Problem description
Please give back, word for word, each line from the start of the entries through the one in which "van menselijk handelen." is found.

* * * * *

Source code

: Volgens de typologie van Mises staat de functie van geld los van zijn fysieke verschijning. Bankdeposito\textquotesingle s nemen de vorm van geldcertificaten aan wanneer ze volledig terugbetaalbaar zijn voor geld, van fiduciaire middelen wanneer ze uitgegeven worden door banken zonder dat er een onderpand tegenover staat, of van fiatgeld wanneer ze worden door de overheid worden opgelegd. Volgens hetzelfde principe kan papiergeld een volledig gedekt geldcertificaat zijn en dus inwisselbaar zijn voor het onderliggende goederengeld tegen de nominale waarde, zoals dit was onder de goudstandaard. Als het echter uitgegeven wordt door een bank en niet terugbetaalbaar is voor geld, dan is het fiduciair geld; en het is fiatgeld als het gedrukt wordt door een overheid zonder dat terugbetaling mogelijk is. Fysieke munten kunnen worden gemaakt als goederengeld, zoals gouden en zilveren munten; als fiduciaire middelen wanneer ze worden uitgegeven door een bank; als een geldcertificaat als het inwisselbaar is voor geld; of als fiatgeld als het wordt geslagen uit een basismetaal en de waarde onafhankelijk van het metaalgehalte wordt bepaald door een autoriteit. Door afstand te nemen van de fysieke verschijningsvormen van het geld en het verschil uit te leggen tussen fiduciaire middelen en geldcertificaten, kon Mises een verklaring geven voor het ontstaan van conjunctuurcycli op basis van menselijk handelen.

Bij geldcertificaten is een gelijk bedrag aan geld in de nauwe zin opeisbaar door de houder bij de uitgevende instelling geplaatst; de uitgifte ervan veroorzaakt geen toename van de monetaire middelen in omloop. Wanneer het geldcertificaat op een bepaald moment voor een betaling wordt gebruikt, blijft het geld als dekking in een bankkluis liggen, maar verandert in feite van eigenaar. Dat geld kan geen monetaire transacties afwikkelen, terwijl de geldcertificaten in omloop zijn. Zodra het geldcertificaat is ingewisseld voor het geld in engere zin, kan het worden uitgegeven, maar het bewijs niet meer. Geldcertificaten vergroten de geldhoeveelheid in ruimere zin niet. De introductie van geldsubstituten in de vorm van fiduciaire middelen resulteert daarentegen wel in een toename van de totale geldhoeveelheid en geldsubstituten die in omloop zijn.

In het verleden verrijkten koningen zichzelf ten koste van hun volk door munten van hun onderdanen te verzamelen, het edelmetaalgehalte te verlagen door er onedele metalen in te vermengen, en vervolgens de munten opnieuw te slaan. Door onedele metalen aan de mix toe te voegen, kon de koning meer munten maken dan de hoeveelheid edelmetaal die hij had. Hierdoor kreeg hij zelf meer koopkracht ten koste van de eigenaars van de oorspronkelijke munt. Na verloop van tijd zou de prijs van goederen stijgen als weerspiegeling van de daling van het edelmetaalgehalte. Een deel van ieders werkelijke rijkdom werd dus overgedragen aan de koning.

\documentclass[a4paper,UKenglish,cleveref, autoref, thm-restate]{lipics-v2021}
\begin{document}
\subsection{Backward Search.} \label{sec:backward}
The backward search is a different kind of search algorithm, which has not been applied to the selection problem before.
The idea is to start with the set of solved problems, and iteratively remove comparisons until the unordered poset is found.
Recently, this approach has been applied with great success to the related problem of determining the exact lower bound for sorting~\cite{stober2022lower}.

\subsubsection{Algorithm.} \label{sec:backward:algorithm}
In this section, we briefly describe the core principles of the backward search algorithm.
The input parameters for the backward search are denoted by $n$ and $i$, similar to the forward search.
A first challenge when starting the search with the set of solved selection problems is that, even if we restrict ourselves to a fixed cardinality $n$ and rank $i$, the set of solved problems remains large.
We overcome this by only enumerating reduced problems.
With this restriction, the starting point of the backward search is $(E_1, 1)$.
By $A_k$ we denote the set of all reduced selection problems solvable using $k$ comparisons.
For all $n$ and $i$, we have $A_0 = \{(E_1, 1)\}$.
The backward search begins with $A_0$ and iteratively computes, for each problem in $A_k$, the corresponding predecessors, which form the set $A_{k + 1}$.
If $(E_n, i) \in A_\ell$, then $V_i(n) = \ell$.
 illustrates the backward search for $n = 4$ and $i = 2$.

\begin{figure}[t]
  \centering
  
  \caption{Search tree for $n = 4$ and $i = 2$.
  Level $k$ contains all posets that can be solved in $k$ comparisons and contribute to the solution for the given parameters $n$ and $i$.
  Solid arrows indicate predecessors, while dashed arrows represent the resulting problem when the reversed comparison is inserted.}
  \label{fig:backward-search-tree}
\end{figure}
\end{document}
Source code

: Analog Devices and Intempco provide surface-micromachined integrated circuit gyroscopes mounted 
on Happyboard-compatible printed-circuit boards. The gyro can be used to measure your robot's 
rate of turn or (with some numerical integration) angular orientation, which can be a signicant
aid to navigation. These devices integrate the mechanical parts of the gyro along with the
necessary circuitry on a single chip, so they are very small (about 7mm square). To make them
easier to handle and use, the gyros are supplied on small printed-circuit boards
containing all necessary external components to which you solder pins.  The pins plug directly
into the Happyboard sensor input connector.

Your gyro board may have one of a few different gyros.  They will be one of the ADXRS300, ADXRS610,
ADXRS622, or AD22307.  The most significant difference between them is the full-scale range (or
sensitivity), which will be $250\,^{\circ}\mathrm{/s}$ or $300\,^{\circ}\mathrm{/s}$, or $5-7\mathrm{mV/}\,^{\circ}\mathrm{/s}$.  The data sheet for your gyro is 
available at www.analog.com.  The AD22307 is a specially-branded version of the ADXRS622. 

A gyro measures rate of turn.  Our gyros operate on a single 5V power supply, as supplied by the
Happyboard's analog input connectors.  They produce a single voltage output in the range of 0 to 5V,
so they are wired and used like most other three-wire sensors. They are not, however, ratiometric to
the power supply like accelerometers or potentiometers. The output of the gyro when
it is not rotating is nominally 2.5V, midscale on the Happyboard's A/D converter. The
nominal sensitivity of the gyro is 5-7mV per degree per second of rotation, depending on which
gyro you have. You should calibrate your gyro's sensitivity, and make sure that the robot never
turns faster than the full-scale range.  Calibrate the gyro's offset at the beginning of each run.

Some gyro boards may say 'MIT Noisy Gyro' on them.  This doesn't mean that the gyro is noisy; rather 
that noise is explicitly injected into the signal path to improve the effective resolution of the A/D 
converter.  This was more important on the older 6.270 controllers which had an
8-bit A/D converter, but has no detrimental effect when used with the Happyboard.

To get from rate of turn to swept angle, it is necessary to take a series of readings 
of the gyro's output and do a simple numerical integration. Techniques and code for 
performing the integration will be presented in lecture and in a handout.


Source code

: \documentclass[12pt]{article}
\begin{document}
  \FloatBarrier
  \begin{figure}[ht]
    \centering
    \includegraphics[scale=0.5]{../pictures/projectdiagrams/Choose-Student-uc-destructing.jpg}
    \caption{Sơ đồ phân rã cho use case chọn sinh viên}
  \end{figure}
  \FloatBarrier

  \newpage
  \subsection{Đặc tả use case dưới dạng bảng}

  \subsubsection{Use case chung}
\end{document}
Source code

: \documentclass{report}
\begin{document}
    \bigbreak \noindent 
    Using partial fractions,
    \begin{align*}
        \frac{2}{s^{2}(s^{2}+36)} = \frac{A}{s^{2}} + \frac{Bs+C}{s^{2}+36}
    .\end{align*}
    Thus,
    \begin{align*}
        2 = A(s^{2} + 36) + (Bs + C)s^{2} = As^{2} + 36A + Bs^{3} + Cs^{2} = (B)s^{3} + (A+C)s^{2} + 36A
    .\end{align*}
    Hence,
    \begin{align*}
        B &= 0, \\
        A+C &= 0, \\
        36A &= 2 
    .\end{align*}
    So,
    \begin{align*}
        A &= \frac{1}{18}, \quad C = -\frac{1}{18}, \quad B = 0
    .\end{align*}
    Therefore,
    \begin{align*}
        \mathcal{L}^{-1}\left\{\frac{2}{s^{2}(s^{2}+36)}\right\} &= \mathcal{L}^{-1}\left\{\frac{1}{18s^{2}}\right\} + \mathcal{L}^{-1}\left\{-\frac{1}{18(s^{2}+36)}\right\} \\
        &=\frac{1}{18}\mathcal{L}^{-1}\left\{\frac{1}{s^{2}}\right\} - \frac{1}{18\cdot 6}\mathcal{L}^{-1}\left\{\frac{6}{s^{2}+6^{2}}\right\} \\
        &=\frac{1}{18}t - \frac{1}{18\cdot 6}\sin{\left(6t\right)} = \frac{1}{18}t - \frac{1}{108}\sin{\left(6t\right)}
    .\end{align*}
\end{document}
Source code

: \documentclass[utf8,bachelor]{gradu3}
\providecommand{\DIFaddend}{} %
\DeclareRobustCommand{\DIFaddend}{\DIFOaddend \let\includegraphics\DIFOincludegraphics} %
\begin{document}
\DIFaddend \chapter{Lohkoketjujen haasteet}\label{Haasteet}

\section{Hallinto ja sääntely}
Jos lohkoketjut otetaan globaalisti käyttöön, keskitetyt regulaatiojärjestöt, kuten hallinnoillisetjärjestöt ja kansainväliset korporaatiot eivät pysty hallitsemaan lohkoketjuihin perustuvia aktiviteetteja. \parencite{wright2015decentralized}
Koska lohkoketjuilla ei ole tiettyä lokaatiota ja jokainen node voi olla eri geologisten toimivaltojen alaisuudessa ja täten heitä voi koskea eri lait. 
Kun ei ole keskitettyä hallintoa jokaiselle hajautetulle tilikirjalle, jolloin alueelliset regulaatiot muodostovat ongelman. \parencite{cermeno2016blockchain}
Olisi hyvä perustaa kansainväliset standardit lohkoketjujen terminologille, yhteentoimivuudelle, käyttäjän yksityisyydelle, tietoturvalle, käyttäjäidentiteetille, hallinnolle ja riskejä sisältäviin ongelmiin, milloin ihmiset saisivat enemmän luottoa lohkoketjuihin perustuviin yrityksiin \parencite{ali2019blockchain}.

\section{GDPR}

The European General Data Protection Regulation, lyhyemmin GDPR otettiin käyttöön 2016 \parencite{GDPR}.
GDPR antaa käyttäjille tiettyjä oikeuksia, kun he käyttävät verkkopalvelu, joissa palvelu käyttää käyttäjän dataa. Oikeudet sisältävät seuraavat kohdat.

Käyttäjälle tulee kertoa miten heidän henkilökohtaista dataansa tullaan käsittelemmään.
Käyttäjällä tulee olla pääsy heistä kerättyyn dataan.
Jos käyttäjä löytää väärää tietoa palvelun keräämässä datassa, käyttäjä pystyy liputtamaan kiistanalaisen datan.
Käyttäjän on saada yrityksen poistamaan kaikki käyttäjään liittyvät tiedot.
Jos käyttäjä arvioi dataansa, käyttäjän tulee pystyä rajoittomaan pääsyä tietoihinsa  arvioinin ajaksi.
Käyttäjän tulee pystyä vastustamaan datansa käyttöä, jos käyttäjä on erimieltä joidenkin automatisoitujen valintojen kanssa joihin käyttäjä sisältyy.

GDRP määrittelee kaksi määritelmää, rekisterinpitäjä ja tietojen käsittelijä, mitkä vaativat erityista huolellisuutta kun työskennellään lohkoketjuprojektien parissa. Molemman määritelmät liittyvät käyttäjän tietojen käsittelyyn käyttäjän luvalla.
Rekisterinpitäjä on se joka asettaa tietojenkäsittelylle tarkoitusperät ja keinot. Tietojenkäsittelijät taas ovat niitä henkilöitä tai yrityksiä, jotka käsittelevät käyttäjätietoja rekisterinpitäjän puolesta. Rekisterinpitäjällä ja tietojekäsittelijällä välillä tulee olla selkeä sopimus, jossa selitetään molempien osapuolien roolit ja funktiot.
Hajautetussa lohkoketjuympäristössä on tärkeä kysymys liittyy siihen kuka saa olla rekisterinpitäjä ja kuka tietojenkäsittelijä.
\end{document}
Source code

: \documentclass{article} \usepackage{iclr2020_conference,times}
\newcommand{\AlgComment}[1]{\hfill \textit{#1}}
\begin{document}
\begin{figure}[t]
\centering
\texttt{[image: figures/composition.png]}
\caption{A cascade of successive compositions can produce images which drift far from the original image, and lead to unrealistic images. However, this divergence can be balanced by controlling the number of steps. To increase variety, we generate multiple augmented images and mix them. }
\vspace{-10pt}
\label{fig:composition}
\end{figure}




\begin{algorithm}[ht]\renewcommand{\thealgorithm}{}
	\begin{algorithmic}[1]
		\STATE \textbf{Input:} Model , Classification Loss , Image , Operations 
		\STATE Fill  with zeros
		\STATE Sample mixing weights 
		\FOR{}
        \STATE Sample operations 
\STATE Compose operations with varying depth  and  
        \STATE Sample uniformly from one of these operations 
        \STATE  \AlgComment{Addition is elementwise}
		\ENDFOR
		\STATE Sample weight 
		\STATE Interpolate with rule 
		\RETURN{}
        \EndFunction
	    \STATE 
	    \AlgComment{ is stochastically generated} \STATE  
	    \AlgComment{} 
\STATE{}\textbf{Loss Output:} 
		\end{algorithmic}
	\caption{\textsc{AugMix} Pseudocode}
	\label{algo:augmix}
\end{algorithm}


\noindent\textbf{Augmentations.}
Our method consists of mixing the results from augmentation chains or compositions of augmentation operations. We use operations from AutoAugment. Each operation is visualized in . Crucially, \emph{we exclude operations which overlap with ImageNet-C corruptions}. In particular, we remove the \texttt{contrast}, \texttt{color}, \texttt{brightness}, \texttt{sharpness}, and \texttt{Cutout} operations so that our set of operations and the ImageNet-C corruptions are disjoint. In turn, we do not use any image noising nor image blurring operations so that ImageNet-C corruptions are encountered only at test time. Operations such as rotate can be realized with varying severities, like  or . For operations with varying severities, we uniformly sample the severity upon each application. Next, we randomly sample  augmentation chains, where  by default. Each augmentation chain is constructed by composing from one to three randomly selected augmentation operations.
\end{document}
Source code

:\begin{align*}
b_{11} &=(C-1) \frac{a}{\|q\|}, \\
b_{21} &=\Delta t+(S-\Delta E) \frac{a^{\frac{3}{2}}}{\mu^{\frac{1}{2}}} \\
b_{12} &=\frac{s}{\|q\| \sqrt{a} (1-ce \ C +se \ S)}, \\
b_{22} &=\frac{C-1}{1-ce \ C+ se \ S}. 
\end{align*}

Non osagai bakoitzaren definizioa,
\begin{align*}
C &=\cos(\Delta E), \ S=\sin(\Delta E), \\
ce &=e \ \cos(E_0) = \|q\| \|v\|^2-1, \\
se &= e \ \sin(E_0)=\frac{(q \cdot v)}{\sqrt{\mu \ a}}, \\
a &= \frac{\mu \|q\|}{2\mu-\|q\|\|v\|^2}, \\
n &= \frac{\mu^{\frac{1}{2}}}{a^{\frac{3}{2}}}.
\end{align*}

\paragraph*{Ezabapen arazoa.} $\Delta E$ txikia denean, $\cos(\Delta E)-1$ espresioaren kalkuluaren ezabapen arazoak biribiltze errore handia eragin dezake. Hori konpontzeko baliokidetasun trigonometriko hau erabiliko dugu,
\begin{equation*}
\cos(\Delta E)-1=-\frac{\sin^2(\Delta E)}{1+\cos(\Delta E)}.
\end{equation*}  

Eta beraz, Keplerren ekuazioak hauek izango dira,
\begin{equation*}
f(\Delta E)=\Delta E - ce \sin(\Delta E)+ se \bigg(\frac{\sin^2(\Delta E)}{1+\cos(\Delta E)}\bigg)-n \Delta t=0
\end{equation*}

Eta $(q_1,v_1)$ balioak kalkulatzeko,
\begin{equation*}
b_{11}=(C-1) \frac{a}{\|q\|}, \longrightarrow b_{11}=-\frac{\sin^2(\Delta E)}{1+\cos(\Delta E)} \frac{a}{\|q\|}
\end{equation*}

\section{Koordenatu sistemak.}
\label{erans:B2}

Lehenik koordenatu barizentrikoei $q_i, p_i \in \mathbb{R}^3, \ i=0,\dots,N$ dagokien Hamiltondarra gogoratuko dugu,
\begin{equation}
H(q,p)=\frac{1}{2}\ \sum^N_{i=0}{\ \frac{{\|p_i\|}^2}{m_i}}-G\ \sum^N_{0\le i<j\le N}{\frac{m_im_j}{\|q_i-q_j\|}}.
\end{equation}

* * * * *

Answer to the exercise
Source code

: Volgens de typologie van Mises staat de functie van geld los van zijn fysieke verschijning. Bankdeposito\textquotesingle s nemen de vorm van geldcertificaten aan wanneer ze volledig terugbetaalbaar zijn voor geld, van fiduciaire middelen wanneer ze uitgegeven worden door banken zonder dat er een onderpand tegenover staat, of van fiatgeld wanneer ze worden door de overheid worden opgelegd. Volgens hetzelfde principe kan papiergeld een volledig gedekt geldcertificaat zijn en dus inwisselbaar zijn voor het onderliggende goederengeld tegen de nominale waarde, zoals dit was onder de goudstandaard. Als het echter uitgegeven wordt door een bank en niet terugbetaalbaar is voor geld, dan is het fiduciair geld; en het is fiatgeld als het gedrukt wordt door een overheid zonder dat terugbetaling mogelijk is. Fysieke munten kunnen worden gemaakt als goederengeld, zoals gouden en zilveren munten; als fiduciaire middelen wanneer ze worden uitgegeven door een bank; als een geldcertificaat als het inwisselbaar is voor geld; of als fiatgeld als het wordt geslagen uit een basismetaal en de waarde onafhankelijk van het metaalgehalte wordt bepaald door een autoriteit. Door afstand te nemen van de fysieke verschijningsvormen van het geld en het verschil uit te leggen tussen fiduciaire middelen en geldcertificaten, kon Mises een verklaring geven voor het ontstaan van conjunctuurcycli op basis van menselijk handelen.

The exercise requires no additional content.